- _ASSIGNMENT_: Retyping all the entries exactly is the whole task.

- _DATA RECORDS_:
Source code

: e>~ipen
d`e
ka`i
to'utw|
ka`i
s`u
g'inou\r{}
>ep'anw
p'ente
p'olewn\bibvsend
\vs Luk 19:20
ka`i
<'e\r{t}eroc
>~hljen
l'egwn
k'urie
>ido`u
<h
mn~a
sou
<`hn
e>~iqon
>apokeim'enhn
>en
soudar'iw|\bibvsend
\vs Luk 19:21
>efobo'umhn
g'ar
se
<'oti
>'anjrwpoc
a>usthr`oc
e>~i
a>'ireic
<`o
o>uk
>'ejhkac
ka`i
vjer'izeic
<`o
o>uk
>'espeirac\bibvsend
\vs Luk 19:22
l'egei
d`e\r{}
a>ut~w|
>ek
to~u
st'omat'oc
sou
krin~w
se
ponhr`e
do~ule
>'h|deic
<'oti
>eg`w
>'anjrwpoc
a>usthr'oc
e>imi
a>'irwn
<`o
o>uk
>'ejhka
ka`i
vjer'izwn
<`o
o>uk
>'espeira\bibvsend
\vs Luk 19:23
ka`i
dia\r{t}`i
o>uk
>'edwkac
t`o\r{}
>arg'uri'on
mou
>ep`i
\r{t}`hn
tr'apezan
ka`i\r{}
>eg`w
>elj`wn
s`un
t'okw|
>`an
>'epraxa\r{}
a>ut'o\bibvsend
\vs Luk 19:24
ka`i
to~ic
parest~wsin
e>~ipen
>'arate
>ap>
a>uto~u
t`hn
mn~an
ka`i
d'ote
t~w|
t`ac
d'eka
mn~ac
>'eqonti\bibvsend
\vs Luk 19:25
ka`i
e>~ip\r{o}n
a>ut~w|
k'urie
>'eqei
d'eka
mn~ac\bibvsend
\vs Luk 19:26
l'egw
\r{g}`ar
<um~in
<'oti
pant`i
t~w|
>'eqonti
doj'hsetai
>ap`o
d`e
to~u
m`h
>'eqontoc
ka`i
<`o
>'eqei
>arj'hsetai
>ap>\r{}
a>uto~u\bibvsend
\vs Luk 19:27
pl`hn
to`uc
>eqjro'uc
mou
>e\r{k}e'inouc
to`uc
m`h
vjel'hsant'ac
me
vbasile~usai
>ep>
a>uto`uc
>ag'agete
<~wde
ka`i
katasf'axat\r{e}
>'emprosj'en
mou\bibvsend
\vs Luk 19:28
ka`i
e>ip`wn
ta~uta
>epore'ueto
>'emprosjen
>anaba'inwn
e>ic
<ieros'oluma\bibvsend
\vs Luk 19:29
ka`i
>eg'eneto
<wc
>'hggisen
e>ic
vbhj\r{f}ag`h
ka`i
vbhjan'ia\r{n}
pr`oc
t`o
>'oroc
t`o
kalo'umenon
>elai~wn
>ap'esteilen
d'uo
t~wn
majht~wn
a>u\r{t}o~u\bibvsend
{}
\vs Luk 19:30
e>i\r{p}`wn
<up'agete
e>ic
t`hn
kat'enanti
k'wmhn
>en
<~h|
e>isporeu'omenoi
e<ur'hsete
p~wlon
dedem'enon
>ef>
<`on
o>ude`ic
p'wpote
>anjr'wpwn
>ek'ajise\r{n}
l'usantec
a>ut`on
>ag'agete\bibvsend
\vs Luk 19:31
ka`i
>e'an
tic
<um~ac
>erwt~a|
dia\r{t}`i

- _ANSWER BELOW_:
Source code

: e>~ipen
d`e
ka`i
to'utw|
ka`i
s`u
g'inou\r{}
>ep'anw
p'ente
p'olewn\bibvsend
\vs Luk 19:20
ka`i
<'e\r{t}eroc
>~hljen
l'egwn
k'urie
>ido`u
<h
mn~a
sou
<`hn
e>~iqon
>apokeim'enhn
>en
soudar'iw|\bibvsend
\vs Luk 19:21
>efobo'umhn
g'ar
se
<'oti
>'anjrwpoc
a>usthr`oc
e>~i
a>'ireic
<`o
o>uk
>'ejhkac
ka`i
vjer'izeic
<`o
o>uk
>'espeirac\bibvsend
\vs Luk 19:22
l'egei
d`e\r{}
a>ut~w|
>ek
to~u
st'omat'oc
sou
krin~w
se
ponhr`e
do~ule
>'h|deic
<'oti
>eg`w
>'anjrwpoc
a>usthr'oc
e>imi
a>'irwn
<`o
o>uk
>'ejhka
ka`i
vjer'izwn
<`o
o>uk
>'espeira\bibvsend
\vs Luk 19:23
ka`i
dia\r{t}`i
o>uk
>'edwkac
t`o\r{}
>arg'uri'on
mou
>ep`i
\r{t}`hn
tr'apezan
ka`i\r{}
>eg`w
>elj`wn
s`un
t'okw|
>`an
>'epraxa\r{}
a>ut'o\bibvsend
\vs Luk 19:24
ka`i
to~ic
parest~wsin
e>~ipen
>'arate
>ap>
a>uto~u
t`hn
mn~an
ka`i
d'ote
t~w|
t`ac
d'eka
mn~ac
>'eqonti\bibvsend
\vs Luk 19:25
ka`i
e>~ip\r{o}n
a>ut~w|
k'urie
>'eqei
d'eka
mn~ac\bibvsend
\vs Luk 19:26
l'egw
\r{g}`ar
<um~in
<'oti
pant`i
t~w|
>'eqonti
doj'hsetai
>ap`o
d`e
to~u
m`h
>'eqontoc
ka`i
<`o
>'eqei
>arj'hsetai
>ap>\r{}
a>uto~u\bibvsend
\vs Luk 19:27
pl`hn
to`uc
>eqjro'uc
mou
>e\r{k}e'inouc
to`uc
m`h
vjel'hsant'ac
me
vbasile~usai
>ep>
a>uto`uc
>ag'agete
<~wde
ka`i
katasf'axat\r{e}
>'emprosj'en
mou\bibvsend
\vs Luk 19:28
ka`i
e>ip`wn
ta~uta
>epore'ueto
>'emprosjen
>anaba'inwn
e>ic
<ieros'oluma\bibvsend
\vs Luk 19:29
ka`i
>eg'eneto
<wc
>'hggisen
e>ic
vbhj\r{f}ag`h
ka`i
vbhjan'ia\r{n}
pr`oc
t`o
>'oroc
t`o
kalo'umenon
>elai~wn
>ap'esteilen
d'uo
t~wn
majht~wn
a>u\r{t}o~u\bibvsend
{}
\vs Luk 19:30
e>i\r{p}`wn
<up'agete
e>ic
t`hn
kat'enanti
k'wmhn
>en
<~h|
e>isporeu'omenoi
e<ur'hsete
p~wlon
dedem'enon
>ef>
<`on
o>ude`ic
p'wpote
>anjr'wpwn
>ek'ajise\r{n}
l'usantec
a>ut`on
>ag'agete\bibvsend
\vs Luk 19:31
ka`i
>e'an
tic
<um~ac
>erwt~a|
dia\r{t}`i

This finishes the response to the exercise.